Saved data entries
--------------------

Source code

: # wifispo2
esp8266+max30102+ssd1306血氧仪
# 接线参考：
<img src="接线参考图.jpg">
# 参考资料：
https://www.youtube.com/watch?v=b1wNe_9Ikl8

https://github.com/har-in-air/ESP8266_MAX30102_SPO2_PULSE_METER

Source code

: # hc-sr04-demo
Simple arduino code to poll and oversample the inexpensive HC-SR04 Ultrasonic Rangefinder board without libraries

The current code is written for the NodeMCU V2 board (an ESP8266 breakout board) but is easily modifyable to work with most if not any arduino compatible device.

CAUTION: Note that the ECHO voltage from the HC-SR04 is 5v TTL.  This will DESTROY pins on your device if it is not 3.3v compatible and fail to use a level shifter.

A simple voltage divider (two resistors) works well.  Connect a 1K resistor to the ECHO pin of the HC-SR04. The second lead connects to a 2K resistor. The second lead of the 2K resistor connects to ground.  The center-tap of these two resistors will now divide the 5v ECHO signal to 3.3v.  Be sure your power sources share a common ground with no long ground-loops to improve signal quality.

--------------------

Directions for this task
The reply should consist solely of the lines of the data, exact, from the opening line through the line with "CAUTION: Note that", inclusive.

Response area
Source code

: # wifispo2
esp8266+max30102+ssd1306血氧仪
# 接线参考：
<img src="接线参考图.jpg">
# 参考资料：
https://www.youtube.com/watch?v=b1wNe_9Ikl8

https://github.com/har-in-air/ESP8266_MAX30102_SPO2_PULSE_METER

Source code

: # hc-sr04-demo
Simple arduino code to poll and oversample the inexpensive HC-SR04 Ultrasonic Rangefinder board without libraries

The current code is written for the NodeMCU V2 board (an ESP8266 breakout board) but is easily modifyable to work with most if not any arduino compatible device.

CAUTION: Note that the ECHO voltage from the HC-SR04 is 5v TTL.  This will DESTROY pins on your device if it is not 3.3v compatible and fail to use a level shifter.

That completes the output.